Tuesday 27 June 2017

Corbyn routs his opponents in Labour poll

Victor: Jeremy Corbyn increased his winning margin. Photo: Reuters
Victor: Jeremy Corbyn increased his winning margin. Photo: Reuters

Toby Helm and Daniel Boffey

A triumphant Jeremy Corbyn last night pledged to reward the mass membership of Britain's Labour Party with more power over the running of the party after he inflicted a thumping defeat on leadership challenger Owen Smith.

Corbyn, who secured almost 62pc of the vote - an even bigger mandate than a year ago - said that his victory was a personal "vindication" that had increased his power and authority to create a mass democratic movement from the grassroots upwards.

Smith secured 38pc of the 506,438 votes cast.

Setting out his plans for phase two of his leadership after a year of bitter disputes with his MPs, Corbyn said: "I have been given the authority by the members and that is what I intend to deliver on."

While he insisted he would now "wipe the slate clean" and offer a way back for rebel MPs who had plotted to remove him over the summer, he made clear that it was ordinary members - his power base in the party - who now had to be given a greater say in a remodelled Labour Party.

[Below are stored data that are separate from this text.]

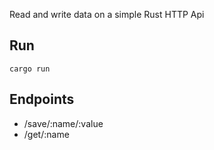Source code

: Read and write data on a simple Rust HTTP Api

## Run

`cargo run`

## Endpoints

 * /save/:name/:value
 * /get/:name

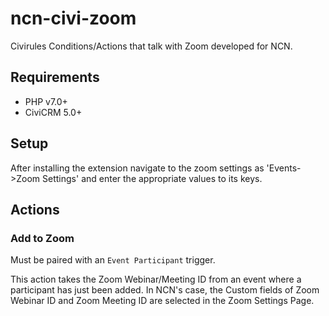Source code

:# ncn-civi-zoom
Civirules Conditions/Actions that talk with Zoom developed for NCN.

## Requirements

* PHP v7.0+
* CiviCRM 5.0+

## Setup
After installing the extension navigate  to the zoom settings as 'Events->Zoom Settings' and enter the appropriate values to its keys.

## Actions
### Add to Zoom
Must be paired with an `Event Participant` trigger.

This action takes the Zoom Webinar/Meeting ID from an event where a participant has just been added. In NCN's case, the Custom fields of Zoom Webinar ID and Zoom Meeting ID are selected in the Zoom Settings Page.
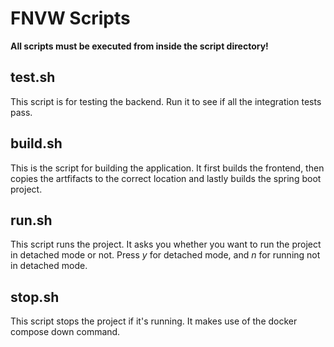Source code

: # FNVW Scripts

**All scripts must be executed from inside the script directory!**

## test.sh

This script is for testing the backend. Run it to see if all the integration tests pass.

## build.sh

This is the script for building the application. It first builds the frontend, then copies the artfifacts to the correct location and lastly builds the spring boot project.

## run.sh

This script runs the project. It asks you whether you want to run the project in detached mode or not. Press _y_ for detached mode, and _n_ for running not in detached mode.

## stop.sh

This script stops the project if it's running. It makes use of the 
docker compose down command.

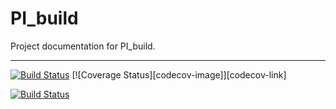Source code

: # PI_build

Project documentation for PI_build.

---

[![Build Status][travis-image]][travis-link]
[![Coverage Status][codecov-image]][codecov-link]

[![Build Status](https://travis-ci.com/parallaxinnovations/PI_build.svg?branch=master)](https://travis-ci.com/parallaxinnovations/PI_build)


[travis-image]: https://img.shields.io/travis/mkdocs/mkdocs/master.svg
[travis-link]: https://travis-ci.org/mkdocs/mkdocs
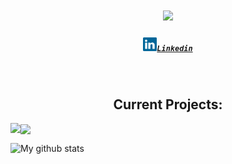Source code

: <h1 align="center">
  <a href="https://git.io/typing-svg">
    <img src="https://readme-typing-svg.herokuapp.com/?lines=Hello,+There!+👋;This+is+Hawkins+Peterson;Nice+to+meet+you!&center=true&size=30">
  </a>
</h1>
<h5 align="center">
  <code><a href="https://www.linkedin.com/in/hawkins-peterson/" title="linkedin"><img src="/images/Linkedin.svg" width=22>Linkedin</a></code>
</h5> <!---           LINKS!            --->
<br>

<h2 align="center">Current Projects:</h2>
<a href="https://github.com/hawkins03/NonogramSolver">
  <img align="left" src="https://github-readme-stats.vercel.app/api/pin?username=Hawkins03&repo=NonogramSolver" />
</a>
<a href="https://github.com/hawkins03/enigma">
  <img align="center" src="https://github-readme-stats.vercel.app/api/pin?username=Hawkins03&repo=enigma" />
</a>

![My github stats](https://github-readme-stats.vercel.app/api?username=Hawkins03)
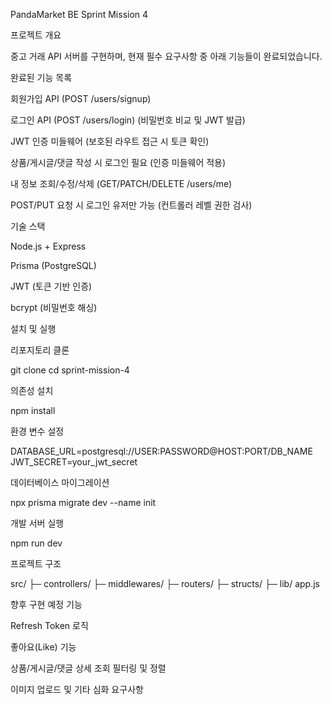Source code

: PandaMarket BE Sprint Mission 4

프로젝트 개요

중고 거래 API 서버를 구현하며, 현재 필수 요구사항 중 아래 기능들이 완료되었습니다.

완료된 기능 목록

회원가입 API (POST /users/signup)

로그인 API (POST /users/login) (비밀번호 비교 및 JWT 발급)

JWT 인증 미들웨어 (보호된 라우트 접근 시 토큰 확인)

상품/게시글/댓글 작성 시 로그인 필요 (인증 미들웨어 적용)

내 정보 조회/수정/삭제 (GET/PATCH/DELETE /users/me)

POST/PUT 요청 시 로그인 유저만 가능 (컨트롤러 레벨 권한 검사)

기술 스택

Node.js + Express

Prisma (PostgreSQL)

JWT (토큰 기반 인증)

bcrypt (비밀번호 해싱)

설치 및 실행

리포지토리 클론

git clone <repository-url>
cd sprint-mission-4

의존성 설치

npm install

환경 변수 설정

DATABASE_URL=postgresql://USER:PASSWORD@HOST:PORT/DB_NAME
JWT_SECRET=your_jwt_secret

데이터베이스 마이그레이션

npx prisma migrate dev --name init

개발 서버 실행

npm run dev

프로젝트 구조

src/
├─ controllers/
├─ middlewares/
├─ routers/
├─ structs/
├─ lib/
app.js

향후 구현 예정 기능

Refresh Token 로직

좋아요(Like) 기능

상품/게시글/댓글 상세 조회 필터링 및 정렬

이미지 업로드 및 기타 심화 요구사항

"The participation is even higher, and my majority is bigger, and the mandate is very strong. So let's use it to reach out," he said. "With this huge membership, that has to be reflected much more in decision making in the party."

Meanwhile, his shadow chancellor, John McDonnell, said that in a year's time, the party's total membership could reach one million.

Corbyn made it clear that with a current total of well over 600,000 members, the grassroots needed far greater representation on key bodies, such as the National Executive Committee (NEC).

Any hope that this second decisive Corbyn victory in a year would tempt senior figures who quit the shadow cabinet over the summer back into the fold were quickly dashed as several said they would return only if the leader allowed MPs to choose most of the members of his shadow cabinet.

Corbyn said the issue of shadow cabinet election was open for discussion but refused to commit to the MPs' demands, saying it was part of a wider debate about how to increase democracy in the party.

Smith, the former work and pensions spokesman, warmly congratulated Corbyn, but again ruled out returning to the shadow cabinet.

"Jeremy has won the contest," he said. "He now has to win the country and he will have my support in trying to do so."

The result left critics of Corbyn on the right of the party searching for a way forward after the attempted summer coup against the leader backfired spectacularly.

The party now has to prepare for a possible general election as early as May next year. Corbyn called on MPs to join a campaign day next weekend against the Tories' plans to reintroduce grammar schools to show that the entire party can now unite.